> [What this task involves] With the material below, print exactly the lines between the line holding "ingress.tls | list" and the line holding "user password |", inclusive. Add nothing else.

> [Given information]
------
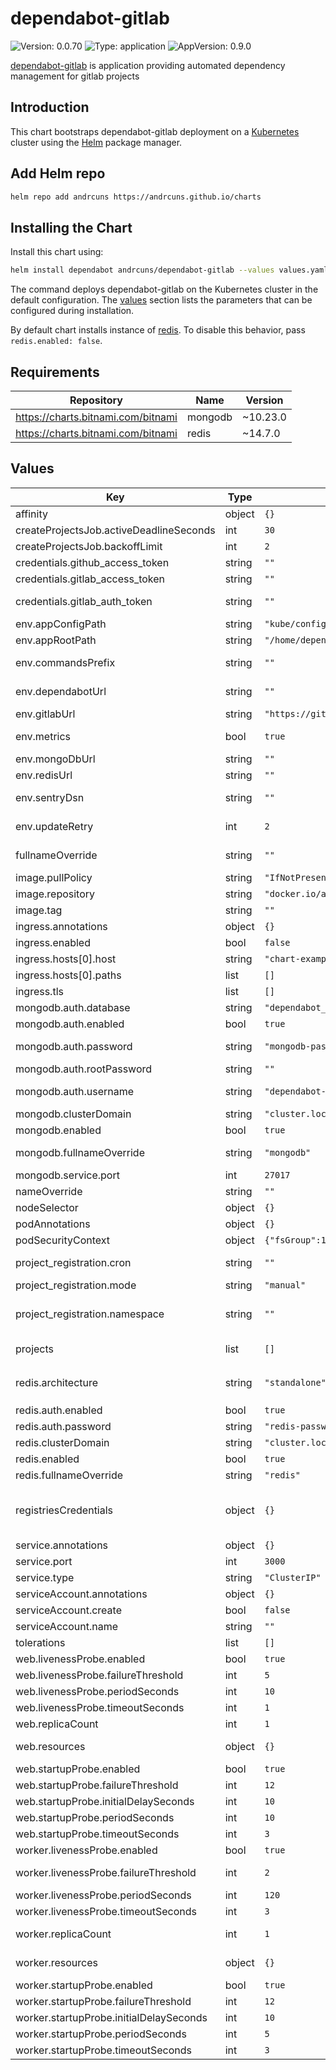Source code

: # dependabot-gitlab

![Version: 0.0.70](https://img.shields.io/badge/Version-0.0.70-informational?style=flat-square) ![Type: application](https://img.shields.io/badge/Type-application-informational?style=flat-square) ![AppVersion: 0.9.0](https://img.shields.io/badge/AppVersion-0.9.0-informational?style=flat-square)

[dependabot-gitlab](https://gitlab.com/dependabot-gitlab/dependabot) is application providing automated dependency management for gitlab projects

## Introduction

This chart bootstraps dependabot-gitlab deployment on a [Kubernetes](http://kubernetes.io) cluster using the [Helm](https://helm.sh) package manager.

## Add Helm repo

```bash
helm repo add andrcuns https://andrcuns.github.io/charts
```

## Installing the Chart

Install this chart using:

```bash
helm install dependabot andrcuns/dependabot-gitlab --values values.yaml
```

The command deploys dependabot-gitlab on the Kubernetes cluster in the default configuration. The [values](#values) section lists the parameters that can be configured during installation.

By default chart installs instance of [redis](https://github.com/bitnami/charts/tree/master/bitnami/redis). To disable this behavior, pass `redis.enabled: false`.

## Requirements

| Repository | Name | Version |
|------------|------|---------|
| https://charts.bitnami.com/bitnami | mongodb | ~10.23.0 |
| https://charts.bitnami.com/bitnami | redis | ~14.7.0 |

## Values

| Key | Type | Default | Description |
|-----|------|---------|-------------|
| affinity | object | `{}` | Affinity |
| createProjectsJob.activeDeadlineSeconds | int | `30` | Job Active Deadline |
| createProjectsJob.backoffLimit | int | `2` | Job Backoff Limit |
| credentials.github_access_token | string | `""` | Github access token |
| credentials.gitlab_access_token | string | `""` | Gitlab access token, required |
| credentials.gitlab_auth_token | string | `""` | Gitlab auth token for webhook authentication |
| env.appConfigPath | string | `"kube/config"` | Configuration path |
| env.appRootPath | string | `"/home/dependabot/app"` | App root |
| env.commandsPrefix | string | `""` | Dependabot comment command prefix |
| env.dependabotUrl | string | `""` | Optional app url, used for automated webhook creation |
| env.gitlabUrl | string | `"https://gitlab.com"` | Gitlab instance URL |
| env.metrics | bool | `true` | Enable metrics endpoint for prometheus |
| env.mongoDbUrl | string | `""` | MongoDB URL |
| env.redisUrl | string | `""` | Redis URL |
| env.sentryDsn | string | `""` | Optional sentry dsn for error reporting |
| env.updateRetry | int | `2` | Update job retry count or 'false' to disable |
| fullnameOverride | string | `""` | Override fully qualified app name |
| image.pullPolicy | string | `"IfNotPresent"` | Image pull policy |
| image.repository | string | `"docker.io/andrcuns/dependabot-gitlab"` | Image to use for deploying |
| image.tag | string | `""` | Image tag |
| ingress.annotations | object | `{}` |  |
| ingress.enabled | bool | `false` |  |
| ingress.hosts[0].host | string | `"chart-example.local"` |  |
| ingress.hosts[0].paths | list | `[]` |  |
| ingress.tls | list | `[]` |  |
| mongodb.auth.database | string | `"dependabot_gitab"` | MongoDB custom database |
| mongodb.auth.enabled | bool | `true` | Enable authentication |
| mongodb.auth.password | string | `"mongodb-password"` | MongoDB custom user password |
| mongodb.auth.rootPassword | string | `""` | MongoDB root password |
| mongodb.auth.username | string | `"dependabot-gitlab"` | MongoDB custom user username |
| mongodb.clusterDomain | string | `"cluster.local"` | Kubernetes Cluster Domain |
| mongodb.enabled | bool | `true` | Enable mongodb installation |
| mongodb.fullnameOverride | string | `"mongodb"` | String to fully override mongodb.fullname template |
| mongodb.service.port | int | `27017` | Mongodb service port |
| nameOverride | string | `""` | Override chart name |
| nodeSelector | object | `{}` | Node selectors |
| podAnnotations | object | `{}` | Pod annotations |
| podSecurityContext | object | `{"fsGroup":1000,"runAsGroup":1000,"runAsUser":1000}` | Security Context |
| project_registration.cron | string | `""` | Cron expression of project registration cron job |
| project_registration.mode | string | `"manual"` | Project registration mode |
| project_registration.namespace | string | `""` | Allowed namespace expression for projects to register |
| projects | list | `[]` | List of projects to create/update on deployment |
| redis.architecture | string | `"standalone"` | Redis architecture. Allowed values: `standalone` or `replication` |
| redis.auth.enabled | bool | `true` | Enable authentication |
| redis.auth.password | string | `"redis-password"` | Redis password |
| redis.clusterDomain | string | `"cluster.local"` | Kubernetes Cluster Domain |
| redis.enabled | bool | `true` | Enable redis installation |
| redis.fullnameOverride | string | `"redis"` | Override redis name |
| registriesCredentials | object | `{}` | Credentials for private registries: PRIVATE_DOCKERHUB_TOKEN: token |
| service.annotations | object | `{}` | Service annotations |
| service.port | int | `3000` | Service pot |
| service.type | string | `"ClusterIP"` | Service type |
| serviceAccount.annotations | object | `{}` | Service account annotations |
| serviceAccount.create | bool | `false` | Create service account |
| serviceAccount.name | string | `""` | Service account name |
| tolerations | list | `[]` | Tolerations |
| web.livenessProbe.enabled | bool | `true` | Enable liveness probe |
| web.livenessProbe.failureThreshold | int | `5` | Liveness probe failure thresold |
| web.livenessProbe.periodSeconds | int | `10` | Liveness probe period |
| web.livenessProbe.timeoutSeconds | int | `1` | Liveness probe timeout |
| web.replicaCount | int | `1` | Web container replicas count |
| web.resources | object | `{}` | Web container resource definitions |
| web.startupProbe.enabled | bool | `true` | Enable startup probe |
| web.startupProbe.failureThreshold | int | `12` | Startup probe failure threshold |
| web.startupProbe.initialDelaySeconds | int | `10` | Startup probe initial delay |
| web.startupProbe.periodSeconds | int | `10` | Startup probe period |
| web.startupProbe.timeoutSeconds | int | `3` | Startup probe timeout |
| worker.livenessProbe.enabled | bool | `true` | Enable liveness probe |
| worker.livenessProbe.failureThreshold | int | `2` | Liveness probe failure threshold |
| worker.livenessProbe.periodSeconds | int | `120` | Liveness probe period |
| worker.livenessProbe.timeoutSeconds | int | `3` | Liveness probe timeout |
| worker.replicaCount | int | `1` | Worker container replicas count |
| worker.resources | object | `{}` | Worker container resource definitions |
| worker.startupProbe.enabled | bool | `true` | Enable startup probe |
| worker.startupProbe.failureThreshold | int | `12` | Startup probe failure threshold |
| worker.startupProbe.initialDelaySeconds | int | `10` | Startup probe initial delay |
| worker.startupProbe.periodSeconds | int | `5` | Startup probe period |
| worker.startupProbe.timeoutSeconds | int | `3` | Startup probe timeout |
------
> [Written response]
| ingress.tls | list | `[]` |  |
| mongodb.auth.database | string | `"dependabot_gitab"` | MongoDB custom database |
| mongodb.auth.enabled | bool | `true` | Enable authentication |
| mongodb.auth.password | string | `"mongodb-password"` | MongoDB custom user password |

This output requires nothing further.